The robust though aerodynamic shapes of mourning doves, the melodious and the scolding tones of robins seem parts of me returned. Families of wild turkeys and uplifted, luxuriant white tails of running deer have reappeared. Pairs of chipmunks chase, risen from their winter under ground; they are ground squirrels come to the surface. Chickadees sing their “fee-bee” song to the warm weather. A large hawk enters the lane directly in front of me, gliding on precisely level wings — then veers right, its russet tail splayed.
A month earlier than last year, alder twigs are resplendent with dangling yellow-green and reddish catkins. Swaying in the breeze on a humble shrub they are as lovely a sight as exquisite earrings worn by a modest woman on a bright spring day. Next to the alders, silver flower buds punctuate black and yellow willow stems. Round buds of red-berried elder swell. Yellow jackets venture out of their burrows.

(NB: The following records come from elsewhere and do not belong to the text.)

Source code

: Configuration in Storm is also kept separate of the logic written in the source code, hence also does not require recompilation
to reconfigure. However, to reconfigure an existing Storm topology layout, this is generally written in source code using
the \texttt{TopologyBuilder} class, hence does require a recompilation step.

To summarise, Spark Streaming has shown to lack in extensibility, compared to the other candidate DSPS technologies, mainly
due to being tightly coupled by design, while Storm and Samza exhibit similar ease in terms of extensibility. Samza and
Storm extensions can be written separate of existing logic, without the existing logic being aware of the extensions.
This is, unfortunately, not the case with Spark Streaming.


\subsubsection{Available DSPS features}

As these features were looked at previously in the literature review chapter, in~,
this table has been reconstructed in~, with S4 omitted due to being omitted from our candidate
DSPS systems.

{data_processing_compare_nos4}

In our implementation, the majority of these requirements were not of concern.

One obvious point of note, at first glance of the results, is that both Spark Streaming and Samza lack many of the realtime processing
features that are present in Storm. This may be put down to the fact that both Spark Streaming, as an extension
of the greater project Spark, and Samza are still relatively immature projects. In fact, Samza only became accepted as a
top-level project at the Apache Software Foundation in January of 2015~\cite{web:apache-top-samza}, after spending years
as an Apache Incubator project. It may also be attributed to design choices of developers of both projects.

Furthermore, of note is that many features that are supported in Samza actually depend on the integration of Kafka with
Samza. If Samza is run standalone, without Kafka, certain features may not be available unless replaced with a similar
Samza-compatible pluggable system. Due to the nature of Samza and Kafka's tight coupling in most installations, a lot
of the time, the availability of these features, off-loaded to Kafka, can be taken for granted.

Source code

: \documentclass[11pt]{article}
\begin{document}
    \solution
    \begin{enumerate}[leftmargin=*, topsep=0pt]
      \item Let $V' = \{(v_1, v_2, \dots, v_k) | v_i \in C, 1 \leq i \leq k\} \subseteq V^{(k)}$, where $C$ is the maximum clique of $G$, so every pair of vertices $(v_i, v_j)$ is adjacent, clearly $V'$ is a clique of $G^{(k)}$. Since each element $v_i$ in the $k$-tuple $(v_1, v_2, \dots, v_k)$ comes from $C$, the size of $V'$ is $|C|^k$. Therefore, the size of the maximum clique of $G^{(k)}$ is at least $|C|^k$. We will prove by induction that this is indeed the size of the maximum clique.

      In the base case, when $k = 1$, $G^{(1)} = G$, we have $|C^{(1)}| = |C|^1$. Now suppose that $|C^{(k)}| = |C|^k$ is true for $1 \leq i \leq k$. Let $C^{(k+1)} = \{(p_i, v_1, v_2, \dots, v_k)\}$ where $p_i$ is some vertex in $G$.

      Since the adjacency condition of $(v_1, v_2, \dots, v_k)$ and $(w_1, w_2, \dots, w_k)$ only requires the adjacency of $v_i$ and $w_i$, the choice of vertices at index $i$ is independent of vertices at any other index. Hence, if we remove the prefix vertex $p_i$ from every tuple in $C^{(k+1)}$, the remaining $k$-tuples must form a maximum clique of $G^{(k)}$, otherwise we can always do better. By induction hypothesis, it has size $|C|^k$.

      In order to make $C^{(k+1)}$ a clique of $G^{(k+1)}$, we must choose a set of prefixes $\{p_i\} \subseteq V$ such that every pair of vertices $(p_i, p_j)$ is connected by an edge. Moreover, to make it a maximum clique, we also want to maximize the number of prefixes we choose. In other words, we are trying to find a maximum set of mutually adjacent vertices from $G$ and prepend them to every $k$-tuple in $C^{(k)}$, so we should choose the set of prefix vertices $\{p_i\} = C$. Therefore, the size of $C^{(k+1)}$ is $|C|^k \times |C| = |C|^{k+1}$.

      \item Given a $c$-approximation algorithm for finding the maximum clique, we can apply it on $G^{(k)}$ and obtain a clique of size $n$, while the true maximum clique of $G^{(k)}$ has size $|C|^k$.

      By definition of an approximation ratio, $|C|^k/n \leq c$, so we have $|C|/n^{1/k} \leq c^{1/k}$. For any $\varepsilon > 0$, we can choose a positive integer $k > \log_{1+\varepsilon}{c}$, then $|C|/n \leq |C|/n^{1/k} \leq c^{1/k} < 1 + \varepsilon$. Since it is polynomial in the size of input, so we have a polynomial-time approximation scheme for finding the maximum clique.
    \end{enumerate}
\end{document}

In the garden, I dig overwintered parsnips with ease from a raised bed on which, as an afterthought prompted by the absence of insulating snow, I’d placed huge hay bales that span the width of the bed. Although the whole garden is rich in organic matter and a layer of compost was spread in the fall, the tines of my spading fork hit an iceberg 1 – 4 inches down in other beds, depending on exposure. The ground is frozen solid in shady areas. In sunny, south facing spots little sprays of camassia and crocus and the wide green leaves of daffodil have emerged.
Mild weather encourages mending fences and posts upset by frost and snow. Dried stalks of perennials, left standing with seed heads to feed the birds, now require removal. Glaring in the spring light, winterkilled twigs and crossed branches on berry bushes and other woody plants summon the pruner.
As spring begins, I have a renewed appreciation for our community of growers, teachers, students and supporters of ecological relationships with the Earth. My commitment to edible landscaping is recharged through the experience of sharing delicious, beautiful, health-giving home grown vegetables with family and friends year-round. Renewed, also, is my interest in expanding my awareness of how our gardens can best function as a part of the ecosystem in which we live. New on my horizon: to refine and intensify my practice by learning more about, and communicating, what soil scientists are teaching us about how gardeners and farmers are a part of the solution to cleaning up our planet’s atmosphere.